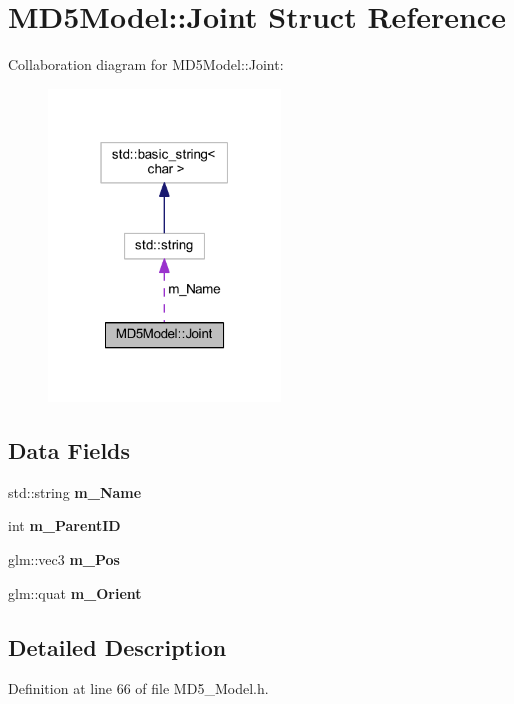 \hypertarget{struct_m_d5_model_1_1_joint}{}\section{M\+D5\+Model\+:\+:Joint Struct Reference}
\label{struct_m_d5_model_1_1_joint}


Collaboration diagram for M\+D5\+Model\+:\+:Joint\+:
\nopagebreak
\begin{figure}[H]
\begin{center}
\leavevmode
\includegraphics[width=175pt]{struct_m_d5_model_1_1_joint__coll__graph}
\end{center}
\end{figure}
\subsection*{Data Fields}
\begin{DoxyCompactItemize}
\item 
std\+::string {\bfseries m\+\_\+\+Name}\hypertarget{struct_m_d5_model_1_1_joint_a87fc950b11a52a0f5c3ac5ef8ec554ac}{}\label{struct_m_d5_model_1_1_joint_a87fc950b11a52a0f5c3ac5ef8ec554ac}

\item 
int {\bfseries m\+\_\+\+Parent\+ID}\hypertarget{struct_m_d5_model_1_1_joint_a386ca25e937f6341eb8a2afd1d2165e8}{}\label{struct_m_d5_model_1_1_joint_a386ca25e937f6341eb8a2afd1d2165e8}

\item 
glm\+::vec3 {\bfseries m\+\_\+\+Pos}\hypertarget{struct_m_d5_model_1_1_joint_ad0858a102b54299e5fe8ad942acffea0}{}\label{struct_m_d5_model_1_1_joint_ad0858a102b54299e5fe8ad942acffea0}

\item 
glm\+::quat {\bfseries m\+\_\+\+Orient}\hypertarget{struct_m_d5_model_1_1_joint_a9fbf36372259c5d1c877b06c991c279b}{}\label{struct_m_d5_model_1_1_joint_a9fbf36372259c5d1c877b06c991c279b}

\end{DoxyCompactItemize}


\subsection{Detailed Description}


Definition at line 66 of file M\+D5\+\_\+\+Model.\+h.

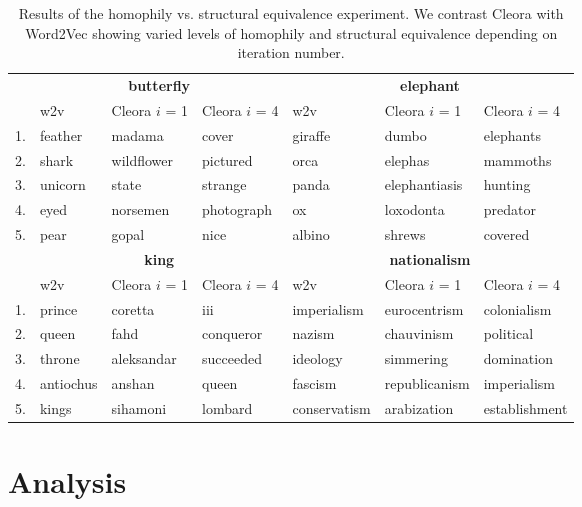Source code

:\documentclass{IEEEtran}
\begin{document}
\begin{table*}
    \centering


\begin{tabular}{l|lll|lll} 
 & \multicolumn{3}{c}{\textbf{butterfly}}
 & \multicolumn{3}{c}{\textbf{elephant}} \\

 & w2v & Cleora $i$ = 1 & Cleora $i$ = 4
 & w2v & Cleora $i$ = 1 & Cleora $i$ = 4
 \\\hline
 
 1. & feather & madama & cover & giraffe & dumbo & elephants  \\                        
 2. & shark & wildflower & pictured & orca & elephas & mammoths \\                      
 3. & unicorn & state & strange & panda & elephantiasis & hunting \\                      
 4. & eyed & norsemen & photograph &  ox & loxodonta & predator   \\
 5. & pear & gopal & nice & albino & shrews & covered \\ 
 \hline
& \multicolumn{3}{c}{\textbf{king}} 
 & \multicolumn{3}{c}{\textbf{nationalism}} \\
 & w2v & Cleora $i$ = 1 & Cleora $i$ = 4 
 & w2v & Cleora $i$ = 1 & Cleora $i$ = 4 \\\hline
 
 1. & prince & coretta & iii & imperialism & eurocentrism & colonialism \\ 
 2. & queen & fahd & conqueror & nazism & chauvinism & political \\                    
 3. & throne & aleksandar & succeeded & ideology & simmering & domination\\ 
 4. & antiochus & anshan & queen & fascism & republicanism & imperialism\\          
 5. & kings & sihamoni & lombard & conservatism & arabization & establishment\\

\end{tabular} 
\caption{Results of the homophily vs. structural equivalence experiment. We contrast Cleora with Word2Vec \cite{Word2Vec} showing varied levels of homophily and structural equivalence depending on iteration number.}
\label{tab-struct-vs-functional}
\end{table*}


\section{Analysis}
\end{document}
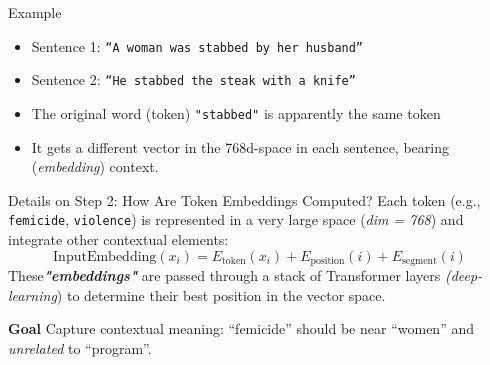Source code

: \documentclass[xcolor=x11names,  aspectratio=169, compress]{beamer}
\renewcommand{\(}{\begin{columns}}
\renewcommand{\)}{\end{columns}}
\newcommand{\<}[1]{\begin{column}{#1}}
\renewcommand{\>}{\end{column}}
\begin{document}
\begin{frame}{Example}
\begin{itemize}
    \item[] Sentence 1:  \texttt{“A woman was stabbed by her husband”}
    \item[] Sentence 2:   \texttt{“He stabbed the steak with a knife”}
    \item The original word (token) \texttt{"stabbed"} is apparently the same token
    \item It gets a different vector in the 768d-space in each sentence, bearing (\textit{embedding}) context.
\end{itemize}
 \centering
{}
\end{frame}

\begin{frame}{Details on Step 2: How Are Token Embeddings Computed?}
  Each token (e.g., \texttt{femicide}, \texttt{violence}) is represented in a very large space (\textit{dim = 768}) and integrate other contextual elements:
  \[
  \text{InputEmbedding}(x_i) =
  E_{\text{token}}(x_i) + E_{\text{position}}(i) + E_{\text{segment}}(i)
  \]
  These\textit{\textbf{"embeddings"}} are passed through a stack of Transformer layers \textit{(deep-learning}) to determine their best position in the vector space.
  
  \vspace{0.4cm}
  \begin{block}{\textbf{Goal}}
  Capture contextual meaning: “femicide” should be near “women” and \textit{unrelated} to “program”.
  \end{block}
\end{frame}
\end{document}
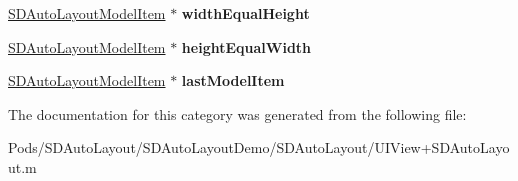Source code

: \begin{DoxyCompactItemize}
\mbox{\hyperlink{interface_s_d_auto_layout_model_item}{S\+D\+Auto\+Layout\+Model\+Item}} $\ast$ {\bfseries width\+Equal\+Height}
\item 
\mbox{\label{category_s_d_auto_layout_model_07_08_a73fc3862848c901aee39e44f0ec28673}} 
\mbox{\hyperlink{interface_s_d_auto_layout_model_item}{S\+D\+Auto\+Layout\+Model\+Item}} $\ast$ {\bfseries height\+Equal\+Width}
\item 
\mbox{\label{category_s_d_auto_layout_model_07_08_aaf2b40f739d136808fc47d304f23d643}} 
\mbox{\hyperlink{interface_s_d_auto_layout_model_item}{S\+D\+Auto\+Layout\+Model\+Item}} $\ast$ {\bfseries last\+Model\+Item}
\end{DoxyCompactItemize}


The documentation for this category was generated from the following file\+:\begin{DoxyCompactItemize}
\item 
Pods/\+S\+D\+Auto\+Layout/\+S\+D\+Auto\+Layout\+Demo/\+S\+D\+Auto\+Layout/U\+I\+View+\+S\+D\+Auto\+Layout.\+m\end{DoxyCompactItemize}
•••
* _What to work on_
Restate the records above exactly, less any pictures.

* _Written answer_
 \hypertarget{struct_m_d5_model_1_1_joint}{}\section{M\+D5\+Model\+:\+:Joint Struct Reference}
\label{struct_m_d5_model_1_1_joint}


Collaboration diagram for M\+D5\+Model\+:\+:Joint\+:
\nopagebreak
\begin{figure}[H]
\begin{center}
\leavevmode
\includegraphics[width=175pt]{struct_m_d5_model_1_1_joint__coll__graph}
\end{center}
\end{figure}
\subsection*{Data Fields}
\begin{DoxyCompactItemize}
\item 
std\+::string {\bfseries m\+\_\+\+Name}\hypertarget{struct_m_d5_model_1_1_joint_a87fc950b11a52a0f5c3ac5ef8ec554ac}{}\label{struct_m_d5_model_1_1_joint_a87fc950b11a52a0f5c3ac5ef8ec554ac}

\item 
int {\bfseries m\+\_\+\+Parent\+ID}\hypertarget{struct_m_d5_model_1_1_joint_a386ca25e937f6341eb8a2afd1d2165e8}{}\label{struct_m_d5_model_1_1_joint_a386ca25e937f6341eb8a2afd1d2165e8}

\item 
glm\+::vec3 {\bfseries m\+\_\+\+Pos}\hypertarget{struct_m_d5_model_1_1_joint_ad0858a102b54299e5fe8ad942acffea0}{}\label{struct_m_d5_model_1_1_joint_ad0858a102b54299e5fe8ad942acffea0}

\item 
glm\+::quat {\bfseries m\+\_\+\+Orient}\hypertarget{struct_m_d5_model_1_1_joint_a9fbf36372259c5d1c877b06c991c279b}{}\label{struct_m_d5_model_1_1_joint_a9fbf36372259c5d1c877b06c991c279b}

\end{DoxyCompactItemize}


\subsection{Detailed Description}


Definition at line 66 of file M\+D5\+\_\+\+Model.\+h.

Source code

:\documentclass{IEEEtran}
\begin{document}
\begin{table*}
    \centering


\begin{tabular}{l|lll|lll} 
 & \multicolumn{3}{c}{\textbf{butterfly}}
 & \multicolumn{3}{c}{\textbf{elephant}} \\

 & w2v & Cleora $i$ = 1 & Cleora $i$ = 4
 & w2v & Cleora $i$ = 1 & Cleora $i$ = 4
 \\\hline
 
 1. & feather & madama & cover & giraffe & dumbo & elephants  \\                        
 2. & shark & wildflower & pictured & orca & elephas & mammoths \\                      
 3. & unicorn & state & strange & panda & elephantiasis & hunting \\                      
 4. & eyed & norsemen & photograph &  ox & loxodonta & predator   \\
 5. & pear & gopal & nice & albino & shrews & covered \\ 
 \hline
& \multicolumn{3}{c}{\textbf{king}} 
 & \multicolumn{3}{c}{\textbf{nationalism}} \\
 & w2v & Cleora $i$ = 1 & Cleora $i$ = 4 
 & w2v & Cleora $i$ = 1 & Cleora $i$ = 4 \\\hline
 
 1. & prince & coretta & iii & imperialism & eurocentrism & colonialism \\ 
 2. & queen & fahd & conqueror & nazism & chauvinism & political \\                    
 3. & throne & aleksandar & succeeded & ideology & simmering & domination\\ 
 4. & antiochus & anshan & queen & fascism & republicanism & imperialism\\          
 5. & kings & sihamoni & lombard & conservatism & arabization & establishment\\

\end{tabular} 
\caption{Results of the homophily vs. structural equivalence experiment. We contrast Cleora with Word2Vec \cite{Word2Vec} showing varied levels of homophily and structural equivalence depending on iteration number.}
\label{tab-struct-vs-functional}
\end{table*}


\section{Analysis}
\end{document}
Source code

: \documentclass[xcolor=x11names,  aspectratio=169, compress]{beamer}
\renewcommand{\(}{\begin{columns}}
\renewcommand{\)}{\end{columns}}
\newcommand{\<}[1]{\begin{column}{#1}}
\renewcommand{\>}{\end{column}}
\begin{document}
\begin{frame}{Example}
\begin{itemize}
    \item[] Sentence 1:  \texttt{“A woman was stabbed by her husband”}
    \item[] Sentence 2:   \texttt{“He stabbed the steak with a knife”}
    \item The original word (token) \texttt{"stabbed"} is apparently the same token
    \item It gets a different vector in the 768d-space in each sentence, bearing (\textit{embedding}) context.
\end{itemize}
 \centering
{}
\end{frame}

\begin{frame}{Details on Step 2: How Are Token Embeddings Computed?}
  Each token (e.g., \texttt{femicide}, \texttt{violence}) is represented in a very large space (\textit{dim = 768}) and integrate other contextual elements:
  \[
  \text{InputEmbedding}(x_i) =
  E_{\text{token}}(x_i) + E_{\text{position}}(i) + E_{\text{segment}}(i)
  \]
  These\textit{\textbf{"embeddings"}} are passed through a stack of Transformer layers \textit{(deep-learning}) to determine their best position in the vector space.
  
  \vspace{0.4cm}
  \begin{block}{\textbf{Goal}}
  Capture contextual meaning: “femicide” should be near “women” and \textit{unrelated} to “program”.
  \end{block}
\end{frame}
\end{document}
Source code

: \begin{DoxyCompactItemize}
\mbox{\hyperlink{interface_s_d_auto_layout_model_item}{S\+D\+Auto\+Layout\+Model\+Item}} $\ast$ {\bfseries width\+Equal\+Height}
\item 
\mbox{\label{category_s_d_auto_layout_model_07_08_a73fc3862848c901aee39e44f0ec28673}} 
\mbox{\hyperlink{interface_s_d_auto_layout_model_item}{S\+D\+Auto\+Layout\+Model\+Item}} $\ast$ {\bfseries height\+Equal\+Width}
\item 
\mbox{\label{category_s_d_auto_layout_model_07_08_aaf2b40f739d136808fc47d304f23d643}} 
\mbox{\hyperlink{interface_s_d_auto_layout_model_item}{S\+D\+Auto\+Layout\+Model\+Item}} $\ast$ {\bfseries last\+Model\+Item}
\end{DoxyCompactItemize}


The documentation for this category was generated from the following file\+:\begin{DoxyCompactItemize}
\item 
Pods/\+S\+D\+Auto\+Layout/\+S\+D\+Auto\+Layout\+Demo/\+S\+D\+Auto\+Layout/U\+I\+View+\+S\+D\+Auto\+Layout.\+m\end{DoxyCompactItemize}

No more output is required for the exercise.